This means if inflation is too high, central banks will raise interest rates to lower inflation. On the other hand, if inflation is too low, central banks will lower interest rates to try and spur on the economy.
For more information on interest rates check out Rising Interest Rates Are Crushing Variable Mortgages.
This week, the Bank of Canada raised interest rates to 3.75%. Another 50bps increase. This was less than the expected 75bps, as prior to the announcement the consensus seemed to be that rates would be increased to 4%.
In the 2022 calendar year, interest rates have increased by 3.25% and we might not be done yet. Prior to the most recent rate hike, forecasters were saying rates would rise to 4.25% by the end of the year in Canada and 4.5% in the US. The US has its next rate announcement next week. So we will see what comes of that.
Due to the lower-than-expected rate hike this week, it looks as though forecasts have been revised down. The peak now looks like it will be 4% by the end of the year, meaning we should expect a 25bps increase at the December announcement. There are also currently no rate hikes expected for 2023, and in fact, rate cuts could be the reality.
Canada is now the second central bank, Australia being the first, that has raised rates less than expected. It will be interesting to see what the Federal Reserve in the US does on November 2. As of the time of this writing, the US interest rate forecast is expected to be 4.5% by the end of 2022 and peak at 4.75% in 2023. This is still a significant increase from the current rate of 3.25%. Will the Federal Reserve also “soft pivot” and slow down the rate at which they raise rates? We will have to wait and see.
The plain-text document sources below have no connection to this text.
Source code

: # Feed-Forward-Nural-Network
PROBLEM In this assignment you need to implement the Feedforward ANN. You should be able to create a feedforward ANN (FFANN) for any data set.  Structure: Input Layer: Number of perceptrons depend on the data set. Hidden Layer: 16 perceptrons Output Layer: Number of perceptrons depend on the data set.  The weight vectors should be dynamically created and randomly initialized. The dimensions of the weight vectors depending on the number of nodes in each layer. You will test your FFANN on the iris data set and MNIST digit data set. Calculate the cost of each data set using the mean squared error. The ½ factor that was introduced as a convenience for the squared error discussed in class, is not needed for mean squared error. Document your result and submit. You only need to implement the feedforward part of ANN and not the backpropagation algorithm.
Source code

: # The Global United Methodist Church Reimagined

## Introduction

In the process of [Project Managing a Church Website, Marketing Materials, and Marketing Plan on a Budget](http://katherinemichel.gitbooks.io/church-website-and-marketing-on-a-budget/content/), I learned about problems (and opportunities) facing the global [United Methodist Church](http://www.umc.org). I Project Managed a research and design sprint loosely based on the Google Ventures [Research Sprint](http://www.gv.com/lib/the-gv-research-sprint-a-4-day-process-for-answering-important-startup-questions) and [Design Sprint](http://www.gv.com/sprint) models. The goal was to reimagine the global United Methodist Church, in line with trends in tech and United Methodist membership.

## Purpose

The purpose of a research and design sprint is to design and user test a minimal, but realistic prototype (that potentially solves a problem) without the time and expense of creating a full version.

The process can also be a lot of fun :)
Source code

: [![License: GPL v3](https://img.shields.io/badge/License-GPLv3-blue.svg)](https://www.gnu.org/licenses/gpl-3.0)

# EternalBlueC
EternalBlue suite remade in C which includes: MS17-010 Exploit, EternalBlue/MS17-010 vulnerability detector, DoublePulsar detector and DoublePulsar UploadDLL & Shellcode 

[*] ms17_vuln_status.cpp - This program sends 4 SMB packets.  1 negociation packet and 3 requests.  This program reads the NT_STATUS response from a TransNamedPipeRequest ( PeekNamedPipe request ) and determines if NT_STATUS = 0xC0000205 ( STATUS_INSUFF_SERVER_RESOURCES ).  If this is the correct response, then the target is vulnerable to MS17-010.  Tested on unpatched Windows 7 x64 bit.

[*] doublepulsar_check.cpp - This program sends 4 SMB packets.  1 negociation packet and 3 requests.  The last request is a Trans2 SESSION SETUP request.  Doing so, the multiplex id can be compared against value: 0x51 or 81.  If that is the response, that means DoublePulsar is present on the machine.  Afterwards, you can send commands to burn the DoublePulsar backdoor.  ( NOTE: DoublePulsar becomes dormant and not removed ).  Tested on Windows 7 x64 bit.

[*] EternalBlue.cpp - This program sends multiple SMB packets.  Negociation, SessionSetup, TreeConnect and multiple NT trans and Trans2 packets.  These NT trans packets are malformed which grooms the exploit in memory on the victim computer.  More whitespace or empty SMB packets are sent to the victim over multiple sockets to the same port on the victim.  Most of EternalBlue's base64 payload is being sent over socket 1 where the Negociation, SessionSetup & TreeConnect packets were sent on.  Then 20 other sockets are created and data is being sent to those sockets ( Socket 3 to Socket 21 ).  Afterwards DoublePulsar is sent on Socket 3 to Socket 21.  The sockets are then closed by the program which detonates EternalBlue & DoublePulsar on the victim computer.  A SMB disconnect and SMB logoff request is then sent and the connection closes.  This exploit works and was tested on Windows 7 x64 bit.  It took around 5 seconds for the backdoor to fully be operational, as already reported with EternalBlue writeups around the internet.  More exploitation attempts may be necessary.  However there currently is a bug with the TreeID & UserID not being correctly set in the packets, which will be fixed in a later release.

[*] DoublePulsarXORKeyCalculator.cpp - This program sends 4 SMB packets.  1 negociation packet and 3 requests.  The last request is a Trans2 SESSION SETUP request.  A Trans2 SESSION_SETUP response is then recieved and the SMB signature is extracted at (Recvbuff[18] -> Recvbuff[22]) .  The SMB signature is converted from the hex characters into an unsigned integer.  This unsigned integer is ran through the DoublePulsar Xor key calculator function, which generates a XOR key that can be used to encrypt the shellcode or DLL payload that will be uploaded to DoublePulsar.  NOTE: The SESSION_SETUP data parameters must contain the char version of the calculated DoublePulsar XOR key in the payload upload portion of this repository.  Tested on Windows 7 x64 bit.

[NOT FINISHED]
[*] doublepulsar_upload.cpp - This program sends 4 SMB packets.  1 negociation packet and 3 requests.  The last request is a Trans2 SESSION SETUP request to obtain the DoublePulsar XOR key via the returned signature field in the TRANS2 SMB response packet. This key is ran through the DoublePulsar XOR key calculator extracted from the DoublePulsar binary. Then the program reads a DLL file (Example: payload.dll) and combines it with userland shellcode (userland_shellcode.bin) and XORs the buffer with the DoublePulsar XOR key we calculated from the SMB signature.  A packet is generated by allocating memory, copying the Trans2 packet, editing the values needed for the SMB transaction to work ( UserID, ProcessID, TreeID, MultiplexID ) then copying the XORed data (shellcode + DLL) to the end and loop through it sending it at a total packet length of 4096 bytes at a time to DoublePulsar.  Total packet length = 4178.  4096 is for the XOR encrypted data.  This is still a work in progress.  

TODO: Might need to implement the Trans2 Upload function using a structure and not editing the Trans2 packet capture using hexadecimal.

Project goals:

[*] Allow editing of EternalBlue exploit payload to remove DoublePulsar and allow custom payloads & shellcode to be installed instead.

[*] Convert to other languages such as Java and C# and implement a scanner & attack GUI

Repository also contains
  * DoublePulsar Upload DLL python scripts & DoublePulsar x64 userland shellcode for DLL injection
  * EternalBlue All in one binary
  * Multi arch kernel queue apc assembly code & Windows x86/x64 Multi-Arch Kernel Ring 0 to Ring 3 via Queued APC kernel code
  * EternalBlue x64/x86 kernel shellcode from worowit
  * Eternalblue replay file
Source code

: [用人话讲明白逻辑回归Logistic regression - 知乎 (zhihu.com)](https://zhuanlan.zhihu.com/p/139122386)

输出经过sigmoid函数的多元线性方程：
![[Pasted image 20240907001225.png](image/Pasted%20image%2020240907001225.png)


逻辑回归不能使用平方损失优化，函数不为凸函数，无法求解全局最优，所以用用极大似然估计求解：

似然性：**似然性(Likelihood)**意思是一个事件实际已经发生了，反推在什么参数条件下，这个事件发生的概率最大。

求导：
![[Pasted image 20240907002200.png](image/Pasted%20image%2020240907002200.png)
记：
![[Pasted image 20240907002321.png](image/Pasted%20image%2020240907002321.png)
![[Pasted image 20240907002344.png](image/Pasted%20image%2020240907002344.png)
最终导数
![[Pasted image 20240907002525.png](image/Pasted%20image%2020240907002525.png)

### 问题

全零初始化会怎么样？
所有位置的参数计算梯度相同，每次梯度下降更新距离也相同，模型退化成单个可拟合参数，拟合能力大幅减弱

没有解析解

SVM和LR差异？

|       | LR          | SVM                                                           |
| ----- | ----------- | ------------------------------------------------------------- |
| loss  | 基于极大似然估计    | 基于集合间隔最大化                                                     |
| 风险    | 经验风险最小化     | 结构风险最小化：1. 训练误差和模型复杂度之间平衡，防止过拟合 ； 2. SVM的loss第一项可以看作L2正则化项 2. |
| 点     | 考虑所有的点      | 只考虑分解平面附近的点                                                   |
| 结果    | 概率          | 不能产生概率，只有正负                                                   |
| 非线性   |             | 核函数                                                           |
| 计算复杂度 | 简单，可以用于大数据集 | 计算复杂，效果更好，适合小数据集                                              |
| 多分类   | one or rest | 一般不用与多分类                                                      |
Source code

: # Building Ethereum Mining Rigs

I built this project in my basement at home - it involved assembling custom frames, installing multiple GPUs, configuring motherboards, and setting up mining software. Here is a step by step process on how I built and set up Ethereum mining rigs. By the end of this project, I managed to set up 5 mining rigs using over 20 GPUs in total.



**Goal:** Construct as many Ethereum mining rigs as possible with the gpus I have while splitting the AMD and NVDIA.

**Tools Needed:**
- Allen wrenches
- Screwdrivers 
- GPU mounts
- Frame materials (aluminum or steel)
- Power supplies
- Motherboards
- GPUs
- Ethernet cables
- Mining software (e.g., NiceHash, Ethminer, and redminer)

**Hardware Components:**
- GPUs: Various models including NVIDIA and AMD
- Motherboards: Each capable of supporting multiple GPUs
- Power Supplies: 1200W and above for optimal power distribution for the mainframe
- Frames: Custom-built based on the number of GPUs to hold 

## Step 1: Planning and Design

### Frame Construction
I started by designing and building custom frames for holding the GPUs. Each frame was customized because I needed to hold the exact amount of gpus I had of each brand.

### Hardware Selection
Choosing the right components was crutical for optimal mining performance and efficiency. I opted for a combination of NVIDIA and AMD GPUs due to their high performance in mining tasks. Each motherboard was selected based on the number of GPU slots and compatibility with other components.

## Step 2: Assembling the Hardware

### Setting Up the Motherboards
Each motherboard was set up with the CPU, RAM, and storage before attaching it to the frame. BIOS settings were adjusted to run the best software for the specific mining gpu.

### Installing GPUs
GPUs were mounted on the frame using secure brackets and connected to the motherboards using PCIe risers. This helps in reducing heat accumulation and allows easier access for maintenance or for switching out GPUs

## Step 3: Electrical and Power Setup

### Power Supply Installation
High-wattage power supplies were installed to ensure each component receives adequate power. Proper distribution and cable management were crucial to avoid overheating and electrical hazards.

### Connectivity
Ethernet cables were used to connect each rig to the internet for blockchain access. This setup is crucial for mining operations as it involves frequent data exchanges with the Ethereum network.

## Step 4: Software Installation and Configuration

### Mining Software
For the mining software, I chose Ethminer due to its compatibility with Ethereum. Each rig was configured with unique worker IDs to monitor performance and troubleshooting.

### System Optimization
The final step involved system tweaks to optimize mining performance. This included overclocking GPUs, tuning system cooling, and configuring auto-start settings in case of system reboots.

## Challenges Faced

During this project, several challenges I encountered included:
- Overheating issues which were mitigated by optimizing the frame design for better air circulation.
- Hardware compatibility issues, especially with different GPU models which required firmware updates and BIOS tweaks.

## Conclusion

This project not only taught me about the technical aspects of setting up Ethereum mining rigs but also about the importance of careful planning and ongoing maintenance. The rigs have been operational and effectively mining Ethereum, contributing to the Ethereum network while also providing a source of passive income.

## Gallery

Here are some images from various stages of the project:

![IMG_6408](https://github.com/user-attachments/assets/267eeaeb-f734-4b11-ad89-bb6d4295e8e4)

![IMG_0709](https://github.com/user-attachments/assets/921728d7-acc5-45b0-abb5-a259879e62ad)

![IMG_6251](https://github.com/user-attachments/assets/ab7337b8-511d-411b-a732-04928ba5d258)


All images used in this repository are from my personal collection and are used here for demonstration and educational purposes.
Inflation has been one of the biggest talking points of the year. Understandably so. There is not a single reported category within the Canadian CPI that has gotten cheaper over the last 12 months. However, the last couple of months has shown that we may be on the right trend to getting inflation back under control.
In September there were several categories that saw a price decrease compared to August; transportation and energy being the two most noteworthy ones. However, year-over-year they are still up 8.7% and 14% respectively. Will we see prices go back to where they were prior to the inflation spell? That is extremely unlikely, especially in the short term, and would require a period of deflation.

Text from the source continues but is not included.